Extreme weather linked to climate change and mass evacuations to protect those at risk are driving a global surge in families forced from their homes, with a share remaining displaced long-term, analysts said on Thursday.

About 98 per cent of new movements of people from their houses in 2020 were caused by extreme weather, the Geneva-based Internal Displacement Monitoring Centre said in a report.

Some of them were able to return home quickly after evacuations, said Alexandra Bilak, IDMC’s director.

But from Australian families who lost houses to record bushfires to Pacific islanders slammed by Cyclone Harold and the five million South Asians evacuated ahead of Cyclone Amphan last year, a growing share are struggling to recover and return.

“Displacement can last for months or even years,” Bilak told reporters during an online event. She said rich countries were increasingly experiencing a share of the displacement, such as US families hit by worsening Atlantic hurricanes.

Even for those evacuated from their homes temporarily, Bilak said “it still does represent a shock”.

Globally, about 55 million people remained displaced within their own countries at the end of 2020, a record high, researchers found.

Most of them had been forced from their homes by violence in earlier years, though ongoing conflicts swelled the numbers last year, Bilak said.

Ethiopia saw half a million new displacements triggered by violence in 2020, particularly in the Tigray region, while internal displacement has risen 10-fold in Burkina Faso over the last two years, to more than a million people, she said.

But in a year of increasingly intense storms and floods, more than 40 million displacements – many temporary – were recorded as a result of weather-related disasters.

“It is particularly concerning that these high figures were recorded against the backdrop of the COVID-19 pandemic, when movement restrictions obstructed data collection and fewer people sought out emergency shelters for fear of infection,” Bilak said.

‘X-Ray’ for humanity
Jan Egeland, secretary general of the Norwegian Refugee Council, said the pandemic had not slowed conflicts, as analysts had earlier hoped, helping drive up overall displacement.

He called the IDMC’s annual tally of people forced from their homes “an x-ray of how it’s going for humanity”, noting that last year the poor had been particularly hard-hit by extreme weather, conflict and pandemic-linked economic woes.

“For people living on $1 a day, they lost that $1 a day because of lockdowns and the whole economic paralysis because of the pandemic,” he said, calling 2020 “an economic catastrophe for displaced people”.

To counter worsening weather-related displacements, local governments need better data to help them prepare, particularly risk assessments that profile how certain hazards might play out in particular areas, Bilak said.

That might not lower overall evacuations but could help keep those from turning into extended displacement, she said, by helping governments put recovery and rebuilding plans in place.
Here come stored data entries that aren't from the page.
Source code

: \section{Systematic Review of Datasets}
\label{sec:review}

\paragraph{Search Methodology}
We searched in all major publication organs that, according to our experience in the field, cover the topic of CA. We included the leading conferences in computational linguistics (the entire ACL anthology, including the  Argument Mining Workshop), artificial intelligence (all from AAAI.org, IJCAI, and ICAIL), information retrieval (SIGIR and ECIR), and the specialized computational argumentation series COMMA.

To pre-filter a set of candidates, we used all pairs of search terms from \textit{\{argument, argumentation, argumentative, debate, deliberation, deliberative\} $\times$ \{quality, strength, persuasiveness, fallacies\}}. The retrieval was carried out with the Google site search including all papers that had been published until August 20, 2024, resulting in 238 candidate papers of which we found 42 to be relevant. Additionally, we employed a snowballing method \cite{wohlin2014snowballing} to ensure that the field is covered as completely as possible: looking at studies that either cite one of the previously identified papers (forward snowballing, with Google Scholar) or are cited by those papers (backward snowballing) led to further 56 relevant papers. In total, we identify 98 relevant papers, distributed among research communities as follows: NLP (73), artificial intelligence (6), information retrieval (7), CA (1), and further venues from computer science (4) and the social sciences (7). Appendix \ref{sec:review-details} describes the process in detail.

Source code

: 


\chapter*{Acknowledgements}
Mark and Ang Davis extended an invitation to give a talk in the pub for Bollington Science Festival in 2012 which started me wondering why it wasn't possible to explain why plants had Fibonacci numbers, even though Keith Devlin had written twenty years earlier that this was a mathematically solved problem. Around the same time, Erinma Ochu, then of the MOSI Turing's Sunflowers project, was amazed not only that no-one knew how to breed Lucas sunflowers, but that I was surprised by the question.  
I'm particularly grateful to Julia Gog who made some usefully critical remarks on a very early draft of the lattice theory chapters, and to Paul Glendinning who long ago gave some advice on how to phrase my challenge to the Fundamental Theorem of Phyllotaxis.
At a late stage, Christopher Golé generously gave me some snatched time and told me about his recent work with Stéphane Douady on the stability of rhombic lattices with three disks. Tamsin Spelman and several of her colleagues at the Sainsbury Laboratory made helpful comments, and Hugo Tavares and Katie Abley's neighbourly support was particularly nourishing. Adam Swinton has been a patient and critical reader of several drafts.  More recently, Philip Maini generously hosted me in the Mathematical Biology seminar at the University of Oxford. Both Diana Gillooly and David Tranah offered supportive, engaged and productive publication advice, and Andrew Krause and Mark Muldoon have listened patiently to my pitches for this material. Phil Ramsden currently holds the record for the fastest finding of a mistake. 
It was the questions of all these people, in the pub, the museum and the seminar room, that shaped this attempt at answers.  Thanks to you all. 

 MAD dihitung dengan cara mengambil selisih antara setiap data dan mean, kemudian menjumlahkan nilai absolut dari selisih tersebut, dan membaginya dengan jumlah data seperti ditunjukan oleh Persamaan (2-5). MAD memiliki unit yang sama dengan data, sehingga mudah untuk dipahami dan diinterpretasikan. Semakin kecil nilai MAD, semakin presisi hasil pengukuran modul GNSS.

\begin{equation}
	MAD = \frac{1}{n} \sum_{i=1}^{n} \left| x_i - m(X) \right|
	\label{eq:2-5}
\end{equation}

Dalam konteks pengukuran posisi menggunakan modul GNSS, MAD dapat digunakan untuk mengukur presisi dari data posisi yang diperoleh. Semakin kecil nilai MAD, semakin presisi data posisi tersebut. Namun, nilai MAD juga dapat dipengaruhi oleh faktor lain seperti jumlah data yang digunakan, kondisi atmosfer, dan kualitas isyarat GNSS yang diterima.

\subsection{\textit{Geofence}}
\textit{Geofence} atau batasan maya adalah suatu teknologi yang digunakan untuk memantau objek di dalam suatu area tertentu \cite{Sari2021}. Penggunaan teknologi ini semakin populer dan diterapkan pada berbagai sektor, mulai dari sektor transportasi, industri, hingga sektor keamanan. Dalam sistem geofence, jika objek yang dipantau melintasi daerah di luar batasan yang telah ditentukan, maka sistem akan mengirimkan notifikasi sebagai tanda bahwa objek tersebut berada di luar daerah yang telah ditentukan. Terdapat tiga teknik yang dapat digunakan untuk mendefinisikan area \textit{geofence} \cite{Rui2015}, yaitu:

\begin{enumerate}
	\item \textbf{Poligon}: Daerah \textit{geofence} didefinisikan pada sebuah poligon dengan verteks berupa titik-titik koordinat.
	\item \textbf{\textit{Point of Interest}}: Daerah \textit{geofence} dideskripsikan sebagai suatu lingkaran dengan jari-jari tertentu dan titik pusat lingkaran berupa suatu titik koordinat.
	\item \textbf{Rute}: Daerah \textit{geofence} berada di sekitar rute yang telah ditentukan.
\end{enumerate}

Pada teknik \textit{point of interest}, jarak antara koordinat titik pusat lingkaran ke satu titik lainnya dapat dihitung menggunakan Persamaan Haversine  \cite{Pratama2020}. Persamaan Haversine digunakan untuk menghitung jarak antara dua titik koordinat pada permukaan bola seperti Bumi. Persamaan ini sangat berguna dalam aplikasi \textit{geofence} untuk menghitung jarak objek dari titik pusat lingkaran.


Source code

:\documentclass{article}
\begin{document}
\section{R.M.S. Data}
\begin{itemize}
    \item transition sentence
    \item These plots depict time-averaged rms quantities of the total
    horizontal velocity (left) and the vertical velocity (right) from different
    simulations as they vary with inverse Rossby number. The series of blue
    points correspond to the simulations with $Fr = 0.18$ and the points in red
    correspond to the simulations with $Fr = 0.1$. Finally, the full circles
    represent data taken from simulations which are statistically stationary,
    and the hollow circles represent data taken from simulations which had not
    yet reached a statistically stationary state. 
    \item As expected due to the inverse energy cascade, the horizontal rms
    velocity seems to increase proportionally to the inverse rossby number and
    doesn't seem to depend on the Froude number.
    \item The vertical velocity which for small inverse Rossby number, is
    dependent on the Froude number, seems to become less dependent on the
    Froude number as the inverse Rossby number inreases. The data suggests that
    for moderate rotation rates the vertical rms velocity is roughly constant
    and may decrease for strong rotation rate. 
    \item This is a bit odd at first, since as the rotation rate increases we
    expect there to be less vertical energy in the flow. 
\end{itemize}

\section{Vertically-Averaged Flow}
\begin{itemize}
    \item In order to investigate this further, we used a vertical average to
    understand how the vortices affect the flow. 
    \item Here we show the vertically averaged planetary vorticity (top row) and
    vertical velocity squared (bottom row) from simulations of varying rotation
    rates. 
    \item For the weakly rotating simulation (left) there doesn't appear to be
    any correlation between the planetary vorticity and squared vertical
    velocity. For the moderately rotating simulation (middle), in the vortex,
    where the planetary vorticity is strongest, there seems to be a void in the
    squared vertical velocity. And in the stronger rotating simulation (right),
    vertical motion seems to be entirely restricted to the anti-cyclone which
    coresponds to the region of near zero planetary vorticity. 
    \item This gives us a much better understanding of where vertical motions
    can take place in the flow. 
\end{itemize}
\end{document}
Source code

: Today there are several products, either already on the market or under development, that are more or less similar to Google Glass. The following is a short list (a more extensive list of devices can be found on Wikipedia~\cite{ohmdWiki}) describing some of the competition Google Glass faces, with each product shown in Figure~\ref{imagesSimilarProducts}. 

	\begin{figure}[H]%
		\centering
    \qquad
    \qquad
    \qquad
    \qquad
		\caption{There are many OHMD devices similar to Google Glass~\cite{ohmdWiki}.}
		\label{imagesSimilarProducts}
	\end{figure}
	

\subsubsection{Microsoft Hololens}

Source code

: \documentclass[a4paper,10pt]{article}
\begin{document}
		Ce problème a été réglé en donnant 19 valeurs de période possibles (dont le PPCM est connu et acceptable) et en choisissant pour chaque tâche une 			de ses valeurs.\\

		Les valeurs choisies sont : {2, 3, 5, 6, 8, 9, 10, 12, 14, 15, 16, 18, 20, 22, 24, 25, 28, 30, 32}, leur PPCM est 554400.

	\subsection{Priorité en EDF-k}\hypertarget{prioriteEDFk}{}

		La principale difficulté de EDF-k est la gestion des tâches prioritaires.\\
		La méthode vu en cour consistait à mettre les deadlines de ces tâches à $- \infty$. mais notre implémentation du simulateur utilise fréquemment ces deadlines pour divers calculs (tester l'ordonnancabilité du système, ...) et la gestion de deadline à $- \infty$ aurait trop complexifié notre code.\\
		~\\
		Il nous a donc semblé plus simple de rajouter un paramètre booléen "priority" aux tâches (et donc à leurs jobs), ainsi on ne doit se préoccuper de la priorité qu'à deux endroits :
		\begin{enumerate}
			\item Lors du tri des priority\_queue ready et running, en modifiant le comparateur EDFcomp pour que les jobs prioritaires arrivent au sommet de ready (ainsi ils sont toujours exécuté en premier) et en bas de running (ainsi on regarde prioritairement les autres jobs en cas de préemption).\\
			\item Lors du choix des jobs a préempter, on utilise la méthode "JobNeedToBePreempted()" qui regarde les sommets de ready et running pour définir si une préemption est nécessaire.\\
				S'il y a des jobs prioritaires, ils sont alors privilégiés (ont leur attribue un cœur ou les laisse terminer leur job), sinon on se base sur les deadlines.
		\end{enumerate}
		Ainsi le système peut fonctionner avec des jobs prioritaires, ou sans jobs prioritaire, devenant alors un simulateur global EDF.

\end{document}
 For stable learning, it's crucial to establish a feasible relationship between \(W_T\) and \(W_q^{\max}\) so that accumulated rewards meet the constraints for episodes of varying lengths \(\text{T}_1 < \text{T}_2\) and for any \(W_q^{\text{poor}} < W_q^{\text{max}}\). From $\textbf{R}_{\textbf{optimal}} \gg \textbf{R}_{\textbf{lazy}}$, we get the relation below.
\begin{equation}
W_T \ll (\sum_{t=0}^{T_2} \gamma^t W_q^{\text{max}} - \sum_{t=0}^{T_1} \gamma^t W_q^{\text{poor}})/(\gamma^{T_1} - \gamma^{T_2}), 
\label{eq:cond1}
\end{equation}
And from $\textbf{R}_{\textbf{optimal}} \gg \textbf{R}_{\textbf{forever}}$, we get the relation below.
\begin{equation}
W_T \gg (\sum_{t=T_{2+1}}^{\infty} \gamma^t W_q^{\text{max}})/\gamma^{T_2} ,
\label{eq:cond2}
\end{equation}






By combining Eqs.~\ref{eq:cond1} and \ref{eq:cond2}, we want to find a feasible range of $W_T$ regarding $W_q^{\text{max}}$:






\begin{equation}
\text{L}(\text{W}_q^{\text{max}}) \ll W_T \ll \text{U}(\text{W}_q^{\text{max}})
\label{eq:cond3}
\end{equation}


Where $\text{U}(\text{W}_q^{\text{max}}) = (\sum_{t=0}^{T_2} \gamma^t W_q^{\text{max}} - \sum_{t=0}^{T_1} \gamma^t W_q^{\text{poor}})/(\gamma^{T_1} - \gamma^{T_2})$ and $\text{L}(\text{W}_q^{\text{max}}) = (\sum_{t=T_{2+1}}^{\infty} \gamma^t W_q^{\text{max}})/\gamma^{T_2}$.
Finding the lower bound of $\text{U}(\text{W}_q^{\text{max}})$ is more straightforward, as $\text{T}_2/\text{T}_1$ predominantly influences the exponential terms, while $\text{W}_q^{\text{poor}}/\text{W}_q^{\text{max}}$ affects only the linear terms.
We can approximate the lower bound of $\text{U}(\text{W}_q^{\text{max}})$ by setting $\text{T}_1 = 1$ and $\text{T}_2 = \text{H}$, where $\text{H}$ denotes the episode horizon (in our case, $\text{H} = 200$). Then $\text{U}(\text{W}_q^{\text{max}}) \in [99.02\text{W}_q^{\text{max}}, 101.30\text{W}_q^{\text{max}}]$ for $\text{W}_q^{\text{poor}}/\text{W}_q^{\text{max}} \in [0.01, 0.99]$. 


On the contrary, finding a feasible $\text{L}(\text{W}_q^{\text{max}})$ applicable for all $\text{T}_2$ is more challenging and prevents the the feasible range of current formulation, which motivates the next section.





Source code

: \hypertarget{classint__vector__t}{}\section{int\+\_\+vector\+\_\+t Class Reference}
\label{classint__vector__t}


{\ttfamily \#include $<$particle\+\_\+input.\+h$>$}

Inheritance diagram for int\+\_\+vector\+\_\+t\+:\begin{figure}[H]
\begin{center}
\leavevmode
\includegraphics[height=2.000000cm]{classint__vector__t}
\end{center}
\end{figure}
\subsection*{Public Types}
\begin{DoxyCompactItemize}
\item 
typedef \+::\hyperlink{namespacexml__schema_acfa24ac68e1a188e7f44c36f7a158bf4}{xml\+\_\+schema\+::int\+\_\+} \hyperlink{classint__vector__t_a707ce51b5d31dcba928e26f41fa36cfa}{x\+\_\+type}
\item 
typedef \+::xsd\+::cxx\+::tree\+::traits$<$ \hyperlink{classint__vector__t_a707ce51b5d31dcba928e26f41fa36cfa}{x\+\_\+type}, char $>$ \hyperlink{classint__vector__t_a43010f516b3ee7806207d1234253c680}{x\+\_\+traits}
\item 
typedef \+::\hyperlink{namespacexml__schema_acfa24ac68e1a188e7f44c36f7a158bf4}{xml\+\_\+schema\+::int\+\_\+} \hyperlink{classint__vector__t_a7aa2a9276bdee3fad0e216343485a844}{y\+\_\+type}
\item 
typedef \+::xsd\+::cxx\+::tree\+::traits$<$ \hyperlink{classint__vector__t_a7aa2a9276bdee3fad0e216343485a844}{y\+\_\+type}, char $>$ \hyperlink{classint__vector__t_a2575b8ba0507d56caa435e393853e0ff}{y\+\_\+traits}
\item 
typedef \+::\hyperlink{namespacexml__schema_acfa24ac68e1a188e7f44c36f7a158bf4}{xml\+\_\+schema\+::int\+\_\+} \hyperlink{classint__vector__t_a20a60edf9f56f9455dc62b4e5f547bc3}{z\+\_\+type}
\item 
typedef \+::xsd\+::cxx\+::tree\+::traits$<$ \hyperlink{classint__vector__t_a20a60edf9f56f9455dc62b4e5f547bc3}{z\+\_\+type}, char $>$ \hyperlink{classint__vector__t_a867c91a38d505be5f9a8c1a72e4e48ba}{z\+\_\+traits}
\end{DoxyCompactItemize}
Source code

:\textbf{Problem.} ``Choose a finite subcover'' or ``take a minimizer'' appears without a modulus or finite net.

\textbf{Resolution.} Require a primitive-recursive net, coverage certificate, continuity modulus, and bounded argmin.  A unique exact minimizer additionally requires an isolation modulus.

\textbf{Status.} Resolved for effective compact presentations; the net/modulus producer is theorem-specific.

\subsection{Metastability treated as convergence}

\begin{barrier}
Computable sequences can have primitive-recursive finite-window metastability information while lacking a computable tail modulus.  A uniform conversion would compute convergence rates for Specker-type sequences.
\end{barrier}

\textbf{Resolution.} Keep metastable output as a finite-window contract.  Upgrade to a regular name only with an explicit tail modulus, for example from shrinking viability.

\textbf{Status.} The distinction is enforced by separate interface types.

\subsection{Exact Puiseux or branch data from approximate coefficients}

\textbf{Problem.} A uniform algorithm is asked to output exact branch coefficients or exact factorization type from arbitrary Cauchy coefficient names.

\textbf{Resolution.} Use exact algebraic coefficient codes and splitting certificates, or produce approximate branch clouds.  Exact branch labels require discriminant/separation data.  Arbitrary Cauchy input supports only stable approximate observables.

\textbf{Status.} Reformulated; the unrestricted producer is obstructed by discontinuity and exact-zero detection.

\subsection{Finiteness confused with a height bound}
Early warning systems and other disaster preparedness measures also are helping cut longer-term displacement, she said.

She said such measures were “the difference between Mozambique and Japan – both are exposed to hazards, with high numbers evacuated, but the number still counted as displaced at the end of the year is very different”.

The more serious problem, said Bina Desai, head of policy and research at IDMC, is that strengthening impacts from planetary heating threaten to leave more disaster-vulnerable places permanently uninhabitable.

As sea levels rise, and drought and other warming-driven problems grow, “increasingly people will not be able to return to some of the regions significantly affected by climate change,” she said.